[Source texts of formatted documents]
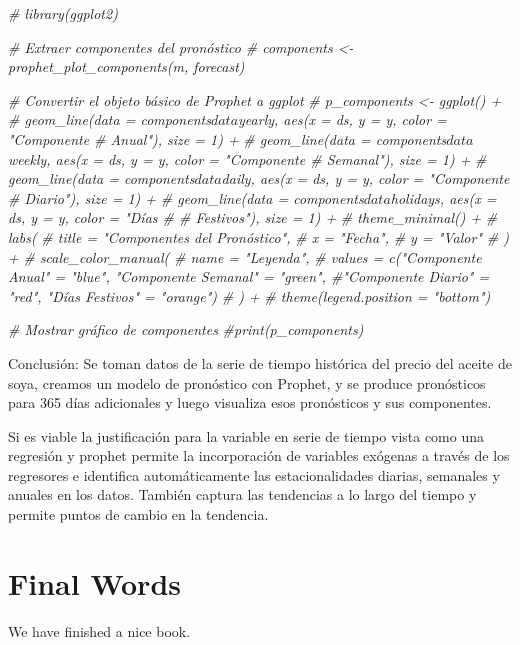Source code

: \documentclass[
]{book}
\newenvironment{Shaded}{\begin{snugshade}}{\end{snugshade}}
\newcommand{\CommentTok}[1]{\textcolor[rgb]{0.56,0.35,0.01}{\textit{#1}}}
\begin{document}
\begin{Shaded}
\begin{Highlighting}[]
\CommentTok{\# library(ggplot2)}

\CommentTok{\# Extraer componentes del pronóstico}
\CommentTok{\# components \textless{}{-} prophet\_plot\_components(m, forecast)}

\CommentTok{\# Convertir el objeto básico de Prophet a ggplot}
\CommentTok{\# p\_components \textless{}{-} ggplot() +}
\CommentTok{\#  geom\_line(data = components$data$yearly, aes(x = ds, y = y, color = "Componente \# Anual"), size = 1) +}
\CommentTok{\#  geom\_line(data = components$data$weekly, aes(x = ds, y = y, color = "Componente \# Semanal"), size = 1) +}
\CommentTok{\#  geom\_line(data = components$data$daily, aes(x = ds, y = y, color = "Componente \# Diario"), size = 1) +}
\CommentTok{\#  geom\_line(data = components$data$holidays, aes(x = ds, y = y, color = "Días \# \# Festivos"), size = 1) +}
\CommentTok{\#  theme\_minimal() +}
\CommentTok{\#  labs(}
\CommentTok{\#    title = "Componentes del Pronóstico",}
\CommentTok{\#    x = "Fecha",}
\CommentTok{\#    y = "Valor"}
\CommentTok{\#  ) +}
\CommentTok{\#  scale\_color\_manual(}
\CommentTok{\#    name = "Leyenda",}
\CommentTok{\#    values = c("Componente Anual" = "blue", "Componente Semanal" = "green", \#"Componente Diario" = "red", "Días Festivos" = "orange")}
\CommentTok{\#  ) +}
\CommentTok{\#  theme(legend.position = "bottom")}

\CommentTok{\# Mostrar gráfico de componentes}
\CommentTok{\#print(p\_components)}
\end{Highlighting}
\end{Shaded}

Conclusión: Se toman datos de la serie de tiempo histórica del precio del aceite de soya, creamos un modelo de pronóstico con Prophet, y se produce pronósticos para 365 días adicionales y luego visualiza esos pronósticos y sus componentes.

Si es viable la justificación para la variable en serie de tiempo vista como una regresión y prophet permite la incorporación de variables exógenas a través de los regresores e identifica automáticamente las estacionalidades diarias, semanales y anuales en los datos. También captura las tendencias a lo largo del tiempo y permite puntos de cambio en la tendencia.

\hypertarget{final-words}{%
\chapter{Final Words}\label{final-words}}

We have finished a nice book.

  
\end{document}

YOUR GOAL:
Copy out each line of the entries that holds "final".

ANSWER AREA:
\hypertarget{final-words}{%
\chapter{Final Words}\label{final-words}}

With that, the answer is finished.